## Task statement
Each line of the entries that contains the word "posterior" adds one. Reply with the resulting number only.

## Dataset content

┄┄┄┄┄┄

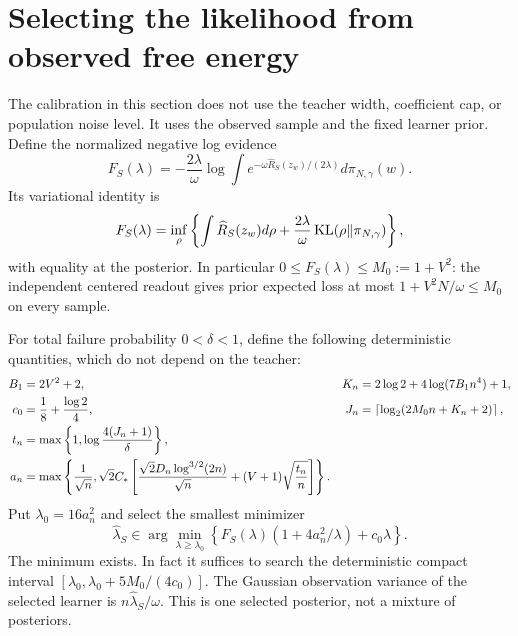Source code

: \section{Selecting the likelihood from observed free energy}
The calibration in this section does not use the teacher width, coefficient cap, or population noise level. It uses the observed sample and the fixed learner prior. Define the normalized negative log evidence
\begin{equation}
 F_S(\lambda)=-\frac{2\lambda}{\omega}\log\int
       e^{-\omega\widehat R_S(z_w)/(2\lambda)}d\pi_{N,\gamma}(w).
 \label{eq:freeenergy-definition}
\end{equation}
Its variational identity is
\[
 F_S(\lambda)=\inf_\rho\left\{\int\widehat R_S(z_w)d\rho+
                    \frac{2\lambda}{\omega}\operatorname{KL}(\rho\|\pi_{N,\gamma})\right\},
\]
with equality at the posterior. In particular $0\le F_S(\lambda)\le M_0:=1+V^2$: the independent centered readout gives prior expected loss at most $1+V^2N/\omega\le M_0$ on every sample.

For total failure probability $0<\delta<1$, define the following deterministic quantities, which do not depend on the teacher:
\begin{align}
 B_1&=2V^2+2, & K_n&=2\log2+4\log(7B_1n^4)+1,\notag\\
 c_0&=\frac18+\frac{\log2}{4}, &
 J_n&=\left\lceil\log_2(2M_0n+K_n+2)\right\rceil,\notag\\
 t_n&=\max\left\{1,\log\frac{4(J_n+1)}\delta\right\},\notag\\
 a_n&=\max\left\{\frac1{\sqrt n},\sqrt2C_*\left[
       \frac{\sqrt2D_n\log^{3/2}(2n)}{\sqrt n}
                   +(V+1)\sqrt{\frac{t_n}n}\right]\right\}.
 \label{eq:adaptive-constants}
\end{align}
Put $\lambda_0=16a_n^2$ and select the smallest minimizer
\begin{equation}
 \widehat\lambda_S\in\arg\min_{\lambda\ge\lambda_0}
   \left\{F_S(\lambda)(1+4a_n^2/\lambda)+c_0\lambda\right\}.
 \label{eq:selected-lambda}
\end{equation}
The minimum exists. In fact it suffices to search the deterministic compact interval
$[\lambda_0,\lambda_0+5M_0/(4c_0)]$.
The Gaussian observation variance of the selected learner is
$n\widehat\lambda_S/\omega$. This is one selected posterior, not a mixture of posteriors.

┄┄┄┄┄┄

## Solution for this exercise
2